Indeed, in another study last year, De Simone found that U.S. multinationals with mobile asset bases shifted a larger portion of their income offshore, achieving “high long-run levels of tax avoidance.” It’s not that tech firms are worse corporate citizens; they simply shift more income because they can. “The system creates certain incentives,” De Simone says, “and it’s hard to blame corporations for responding to those incentives.”

Drive a Soft Bargain

Second, any transfer of assets to a subsidiary is supposed to be paid for as if parent company and subsidiary were independent parties — in other words, at full market value. And that payment back to the parent company is taxable U.S. income, partially offsetting the benefit of the arrangement.

Of course, the transaction is a bit of elaborate theater: The subsidiary often pays with cash it gets from the parent, in exchange for its own initially worthless stock certificates.

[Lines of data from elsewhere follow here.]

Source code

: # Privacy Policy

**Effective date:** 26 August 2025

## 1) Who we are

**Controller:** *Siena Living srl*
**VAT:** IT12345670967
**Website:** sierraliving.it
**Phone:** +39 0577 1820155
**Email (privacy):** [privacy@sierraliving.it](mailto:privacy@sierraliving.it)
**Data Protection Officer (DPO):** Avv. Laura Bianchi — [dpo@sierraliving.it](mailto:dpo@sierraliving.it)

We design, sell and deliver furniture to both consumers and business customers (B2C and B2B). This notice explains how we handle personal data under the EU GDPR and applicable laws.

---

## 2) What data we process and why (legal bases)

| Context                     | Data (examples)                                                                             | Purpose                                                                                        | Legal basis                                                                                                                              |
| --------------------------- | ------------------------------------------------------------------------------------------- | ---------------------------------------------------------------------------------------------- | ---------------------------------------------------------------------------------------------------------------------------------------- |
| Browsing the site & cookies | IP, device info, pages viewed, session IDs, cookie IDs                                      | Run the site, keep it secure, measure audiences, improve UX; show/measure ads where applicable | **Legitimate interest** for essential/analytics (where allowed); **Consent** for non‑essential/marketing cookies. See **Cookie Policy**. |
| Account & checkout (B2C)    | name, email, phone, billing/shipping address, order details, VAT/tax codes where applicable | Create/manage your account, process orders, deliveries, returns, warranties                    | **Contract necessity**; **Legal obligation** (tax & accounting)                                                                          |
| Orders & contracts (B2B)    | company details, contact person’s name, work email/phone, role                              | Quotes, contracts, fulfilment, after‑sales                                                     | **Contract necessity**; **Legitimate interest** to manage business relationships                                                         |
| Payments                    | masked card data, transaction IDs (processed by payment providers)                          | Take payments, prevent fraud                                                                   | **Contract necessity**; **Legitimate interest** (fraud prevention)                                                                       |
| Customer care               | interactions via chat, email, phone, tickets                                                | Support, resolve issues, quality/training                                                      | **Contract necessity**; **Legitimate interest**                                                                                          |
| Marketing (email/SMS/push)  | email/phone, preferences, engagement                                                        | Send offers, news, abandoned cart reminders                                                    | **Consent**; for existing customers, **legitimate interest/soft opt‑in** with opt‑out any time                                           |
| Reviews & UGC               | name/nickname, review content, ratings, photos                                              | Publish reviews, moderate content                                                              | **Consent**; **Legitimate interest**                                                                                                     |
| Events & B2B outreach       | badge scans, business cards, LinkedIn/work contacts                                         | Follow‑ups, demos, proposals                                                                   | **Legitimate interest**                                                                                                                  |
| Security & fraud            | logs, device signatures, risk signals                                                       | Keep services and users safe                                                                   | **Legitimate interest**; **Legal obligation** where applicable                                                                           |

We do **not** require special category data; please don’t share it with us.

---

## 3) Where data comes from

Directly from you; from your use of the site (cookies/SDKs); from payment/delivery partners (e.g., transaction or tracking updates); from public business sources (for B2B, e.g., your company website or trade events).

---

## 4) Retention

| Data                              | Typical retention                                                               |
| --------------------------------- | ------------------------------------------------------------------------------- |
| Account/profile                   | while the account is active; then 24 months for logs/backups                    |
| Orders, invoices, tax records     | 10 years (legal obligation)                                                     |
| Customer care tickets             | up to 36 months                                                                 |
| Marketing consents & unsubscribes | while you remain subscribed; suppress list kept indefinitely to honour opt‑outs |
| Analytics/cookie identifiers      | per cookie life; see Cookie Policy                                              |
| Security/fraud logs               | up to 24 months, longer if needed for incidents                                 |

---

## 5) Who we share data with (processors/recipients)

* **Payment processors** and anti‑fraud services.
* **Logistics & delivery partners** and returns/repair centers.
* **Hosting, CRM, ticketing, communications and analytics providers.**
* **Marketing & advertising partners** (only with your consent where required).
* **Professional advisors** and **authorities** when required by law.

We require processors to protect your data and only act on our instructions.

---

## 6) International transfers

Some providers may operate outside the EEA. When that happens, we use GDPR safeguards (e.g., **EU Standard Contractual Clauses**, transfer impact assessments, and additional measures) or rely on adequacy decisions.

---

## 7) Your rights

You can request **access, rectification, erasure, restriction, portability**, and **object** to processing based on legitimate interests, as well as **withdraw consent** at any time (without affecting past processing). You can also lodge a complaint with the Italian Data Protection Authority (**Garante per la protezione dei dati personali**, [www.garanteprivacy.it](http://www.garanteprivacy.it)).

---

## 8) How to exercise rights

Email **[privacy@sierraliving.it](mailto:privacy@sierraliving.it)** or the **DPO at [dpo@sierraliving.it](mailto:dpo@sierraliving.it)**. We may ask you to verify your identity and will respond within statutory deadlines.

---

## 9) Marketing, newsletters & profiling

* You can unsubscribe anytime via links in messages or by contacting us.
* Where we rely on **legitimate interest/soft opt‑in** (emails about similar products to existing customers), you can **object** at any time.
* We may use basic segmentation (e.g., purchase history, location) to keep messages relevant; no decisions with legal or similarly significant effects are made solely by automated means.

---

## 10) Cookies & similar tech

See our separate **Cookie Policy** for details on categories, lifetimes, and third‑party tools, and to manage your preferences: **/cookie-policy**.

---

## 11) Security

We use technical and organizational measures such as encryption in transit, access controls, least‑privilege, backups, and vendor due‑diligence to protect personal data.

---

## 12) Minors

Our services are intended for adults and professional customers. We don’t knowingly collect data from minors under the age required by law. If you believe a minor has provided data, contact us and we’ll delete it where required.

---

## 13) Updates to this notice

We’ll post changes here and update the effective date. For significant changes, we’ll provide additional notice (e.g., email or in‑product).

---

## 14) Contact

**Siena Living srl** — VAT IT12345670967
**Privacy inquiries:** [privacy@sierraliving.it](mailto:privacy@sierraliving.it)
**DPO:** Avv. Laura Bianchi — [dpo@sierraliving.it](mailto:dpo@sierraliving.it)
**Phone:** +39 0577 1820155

It’s not uncommon for the same corporate lawyer to play both roles, transferring money from one pocket to the other.

But when international tax rates differ, the terms of these deals really matter. To shift as much income as possible into a lower-tax jurisdiction, a multinational will want to undervalue the transferred assets. “It’s all about to what extent can the U.S. parent understate the payments it should receive from the foreign subsidiary,” De Simone says.

Choose a Structure

Here’s where it gets tricky. Intellectual property rights can be divvied up by any of three methods, and the corporation has to figure out, in essence, which one maximizes the difference between the true value of its assets and the transfer price it gets for them.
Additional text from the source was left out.